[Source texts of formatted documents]
*** Block opens ***

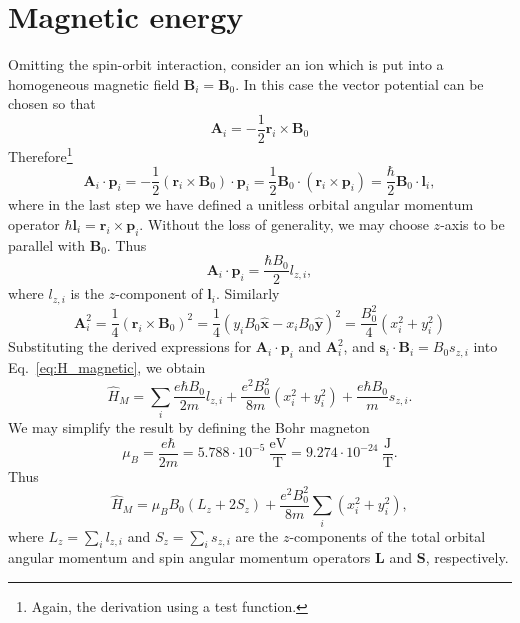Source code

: \section{Magnetic energy}
Omitting the spin-orbit interaction, consider an ion which is put into a homogeneous magnetic field $\mathbf{B}_i = \mathbf{B}_0$. In this case the vector potential can be chosen so that 
\begin{equation}
\mathbf{A}_i = -\frac{1}{2}\mathbf{r}_i \times \mathbf{B}_0
\end{equation}
Therefore\footnote{Again, the derivation using a test function.}
\begin{equation}
\mathbf{A}_i\cdot\mathbf{p}_i = 
-\frac{1}{2} \left(\mathbf{r}_i\times\mathbf{B}_0\right)\cdot \mathbf{p}_i
= \frac{1}{2} \mathbf{B}_0 \cdot  \left(\mathbf{r}_i\times\mathbf{p}_i\right)
= \frac{\hbar}{2} \mathbf{B}_0 \cdot  \mathbf{l}_i, 
\end{equation}
where in the last step we have defined a unitless orbital angular momentum operator $\hbar \mathbf{l}_i = \mathbf{r}_i\times\mathbf{p}_i$. Without the loss of generality, we may choose $z$-axis to be parallel with $\mathbf{B}_0$. Thus
\begin{equation}
\mathbf{A}_i\cdot\mathbf{p}_i = \frac{\hbar B_0}{2} l_{z,i},
\end{equation}
where $l_{z,i}$ is the $z$-component of $\mathbf{l}_i$. Similarly
\begin{equation}
\mathbf{A}_i^2 = \frac{1}{4} (\mathbf{r}_i \times \mathbf{B}_0)^2 =
\frac{1}{4} (y_iB_0\hat{\mathbf{x}} - x_iB_0\hat{\mathbf{y}} )^2 = \frac{B_0^2}{4}(x_i^2+y_i^2)
\end{equation}
Substituting the derived expressions for $\mathbf{A}_i\cdot\mathbf{p}_i$ and $\mathbf{A}_i^2$, and $\mathbf{s}_i\cdot\mathbf{B}_i = B_0 s_{z,i}$ into Eq.~\eqref{eq:H_magnetic}, we obtain
\begin{equation}
\hat{H}_M = \sum_i \frac{e \hbar B_0}{2m}l_{z,i} + \frac{e^2 B_0^2}{8 m} (x_i^2 + y_i^2) + 
\frac{e \hbar B_0}{m} s_{z,i}.
\end{equation}
We may simplify the result by defining the Bohr magneton 
\begin{equation}
\mu_B = \frac{e \hbar}{2 m} = 5.788 \cdot 10^{-5}\ \frac{\mathrm{eV}}{\mathrm{T}} 
= 9.274 \cdot 10^{-24}\ \frac{\mathrm{J}}{\mathrm{T}} .
\end{equation}
Thus
\begin{equation}
\hat{H}_M = \mu_B B_0 (L_z + 2 S_z) + \frac{e^2 B_0^2}{8 m} \sum_i (x_i^2 + y_i^2),
\end{equation}
where $L_z = \sum_i l_{z,i}$ and $S_z = \sum_i s_{z,i}$ are the $z$-components of the total orbital angular momentum and spin angular momentum operators $\mathbf{L}$ and $\mathbf{S}$, respectively.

*** Block closes ***

Work required: Write out exactly the lines that begin at the one containing "B_0 (L_z + 2" and continue through the last line of the data, and only those.

Exercise answer:
\hat{H}_M = \mu_B B_0 (L_z + 2 S_z) + \frac{e^2 B_0^2}{8 m} \sum_i (x_i^2 + y_i^2),
\end{equation}
where $L_z = \sum_i l_{z,i}$ and $S_z = \sum_i s_{z,i}$ are the $z$-components of the total orbital angular momentum and spin angular momentum operators $\mathbf{L}$ and $\mathbf{S}$, respectively.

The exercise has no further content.